• [Requirement] Somewhere below is a line with "5935005132931 | g396087-4b1y3" and, later, a line with "5320010338180 | cr3243-6-6"; repeat those two lines and all the lines between them, exactly as they are.

(Items from a data source)
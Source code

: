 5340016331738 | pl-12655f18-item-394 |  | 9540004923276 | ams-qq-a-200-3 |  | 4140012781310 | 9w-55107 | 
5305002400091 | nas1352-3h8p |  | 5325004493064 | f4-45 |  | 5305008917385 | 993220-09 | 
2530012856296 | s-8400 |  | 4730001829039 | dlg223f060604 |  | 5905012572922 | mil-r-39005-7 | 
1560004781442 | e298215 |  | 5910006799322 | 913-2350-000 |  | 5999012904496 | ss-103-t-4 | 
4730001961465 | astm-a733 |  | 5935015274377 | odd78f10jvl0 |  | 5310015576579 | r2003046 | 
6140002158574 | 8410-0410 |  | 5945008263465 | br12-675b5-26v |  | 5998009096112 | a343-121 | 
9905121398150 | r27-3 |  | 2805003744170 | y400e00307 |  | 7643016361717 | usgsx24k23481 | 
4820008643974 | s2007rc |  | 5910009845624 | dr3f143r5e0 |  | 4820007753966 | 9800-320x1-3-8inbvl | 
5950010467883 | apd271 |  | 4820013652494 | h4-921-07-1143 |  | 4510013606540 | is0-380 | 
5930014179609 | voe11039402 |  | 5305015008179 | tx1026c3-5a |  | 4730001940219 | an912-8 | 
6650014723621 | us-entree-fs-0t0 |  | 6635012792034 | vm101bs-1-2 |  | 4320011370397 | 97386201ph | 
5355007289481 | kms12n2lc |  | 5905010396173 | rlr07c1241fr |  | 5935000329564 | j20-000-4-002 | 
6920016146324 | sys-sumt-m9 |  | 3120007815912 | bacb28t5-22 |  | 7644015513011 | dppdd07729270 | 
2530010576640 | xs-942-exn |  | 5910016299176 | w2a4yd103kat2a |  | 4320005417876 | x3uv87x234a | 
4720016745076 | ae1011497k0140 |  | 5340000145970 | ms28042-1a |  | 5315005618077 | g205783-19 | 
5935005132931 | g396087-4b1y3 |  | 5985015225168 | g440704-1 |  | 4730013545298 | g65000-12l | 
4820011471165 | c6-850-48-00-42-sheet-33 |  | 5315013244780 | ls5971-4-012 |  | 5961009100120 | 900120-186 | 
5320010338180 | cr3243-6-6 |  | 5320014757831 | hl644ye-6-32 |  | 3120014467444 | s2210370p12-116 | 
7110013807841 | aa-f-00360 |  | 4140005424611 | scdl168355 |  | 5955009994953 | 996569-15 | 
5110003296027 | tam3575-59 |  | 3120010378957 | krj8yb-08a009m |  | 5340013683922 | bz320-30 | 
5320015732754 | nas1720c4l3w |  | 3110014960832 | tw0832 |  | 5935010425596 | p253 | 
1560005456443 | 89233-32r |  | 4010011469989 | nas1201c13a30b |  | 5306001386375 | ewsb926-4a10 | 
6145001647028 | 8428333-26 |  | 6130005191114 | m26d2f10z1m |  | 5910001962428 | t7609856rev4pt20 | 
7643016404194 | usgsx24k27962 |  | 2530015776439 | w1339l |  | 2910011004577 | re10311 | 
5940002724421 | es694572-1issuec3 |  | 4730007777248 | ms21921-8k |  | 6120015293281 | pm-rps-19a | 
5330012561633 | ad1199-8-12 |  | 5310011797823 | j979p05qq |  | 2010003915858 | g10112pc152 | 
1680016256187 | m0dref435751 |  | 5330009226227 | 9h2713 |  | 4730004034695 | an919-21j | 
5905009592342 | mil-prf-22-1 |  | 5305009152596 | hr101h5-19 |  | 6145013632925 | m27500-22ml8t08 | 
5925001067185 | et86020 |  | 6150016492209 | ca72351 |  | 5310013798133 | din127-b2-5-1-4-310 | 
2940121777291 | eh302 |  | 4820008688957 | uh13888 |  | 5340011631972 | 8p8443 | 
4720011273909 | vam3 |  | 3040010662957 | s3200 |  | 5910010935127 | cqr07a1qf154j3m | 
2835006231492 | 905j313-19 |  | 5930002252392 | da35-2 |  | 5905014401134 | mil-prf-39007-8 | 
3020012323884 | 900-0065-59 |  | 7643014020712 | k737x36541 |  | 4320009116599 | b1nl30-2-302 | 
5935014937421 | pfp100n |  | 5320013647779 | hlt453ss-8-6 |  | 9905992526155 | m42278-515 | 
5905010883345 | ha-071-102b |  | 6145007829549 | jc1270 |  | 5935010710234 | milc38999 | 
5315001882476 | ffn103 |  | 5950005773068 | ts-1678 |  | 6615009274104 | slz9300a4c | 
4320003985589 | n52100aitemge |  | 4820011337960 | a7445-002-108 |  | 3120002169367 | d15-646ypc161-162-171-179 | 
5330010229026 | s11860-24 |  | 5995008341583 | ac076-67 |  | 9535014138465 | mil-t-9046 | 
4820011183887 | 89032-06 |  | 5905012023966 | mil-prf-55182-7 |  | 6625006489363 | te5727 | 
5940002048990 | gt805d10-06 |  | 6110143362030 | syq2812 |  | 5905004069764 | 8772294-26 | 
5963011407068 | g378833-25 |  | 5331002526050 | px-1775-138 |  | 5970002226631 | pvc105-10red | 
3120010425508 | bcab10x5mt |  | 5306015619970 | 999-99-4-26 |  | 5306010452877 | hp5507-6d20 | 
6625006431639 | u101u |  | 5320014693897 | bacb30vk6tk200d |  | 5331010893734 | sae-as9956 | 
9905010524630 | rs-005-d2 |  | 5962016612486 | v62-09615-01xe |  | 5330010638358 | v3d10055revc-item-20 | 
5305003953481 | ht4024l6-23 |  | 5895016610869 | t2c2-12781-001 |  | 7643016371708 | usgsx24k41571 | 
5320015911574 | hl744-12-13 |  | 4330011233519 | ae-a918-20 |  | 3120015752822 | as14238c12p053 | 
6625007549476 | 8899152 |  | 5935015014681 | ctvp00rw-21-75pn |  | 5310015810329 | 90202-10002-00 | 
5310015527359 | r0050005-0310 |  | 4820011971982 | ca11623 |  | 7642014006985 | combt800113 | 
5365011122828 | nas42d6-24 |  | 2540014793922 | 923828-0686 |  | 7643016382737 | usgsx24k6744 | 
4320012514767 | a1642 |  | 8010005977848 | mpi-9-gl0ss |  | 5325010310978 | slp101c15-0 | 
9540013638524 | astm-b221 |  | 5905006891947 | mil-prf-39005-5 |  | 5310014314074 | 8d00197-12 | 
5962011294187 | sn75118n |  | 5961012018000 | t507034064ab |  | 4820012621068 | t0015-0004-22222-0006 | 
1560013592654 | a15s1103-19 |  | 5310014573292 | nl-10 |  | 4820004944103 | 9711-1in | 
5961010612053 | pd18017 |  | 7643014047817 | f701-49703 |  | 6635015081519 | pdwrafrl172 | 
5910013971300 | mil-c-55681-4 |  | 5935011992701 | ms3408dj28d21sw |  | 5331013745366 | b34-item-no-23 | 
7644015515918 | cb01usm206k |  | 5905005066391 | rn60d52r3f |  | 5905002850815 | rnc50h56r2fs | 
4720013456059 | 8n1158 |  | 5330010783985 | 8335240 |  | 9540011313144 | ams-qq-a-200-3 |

• [Response box]
5935005132931 | g396087-4b1y3 |  | 5985015225168 | g440704-1 |  | 4730013545298 | g65000-12l | 
4820011471165 | c6-850-48-00-42-sheet-33 |  | 5315013244780 | ls5971-4-012 |  | 5961009100120 | 900120-186 | 
5320010338180 | cr3243-6-6 |  | 5320014757831 | hl644ye-6-32 |  | 3120014467444 | s2210370p12-116 | 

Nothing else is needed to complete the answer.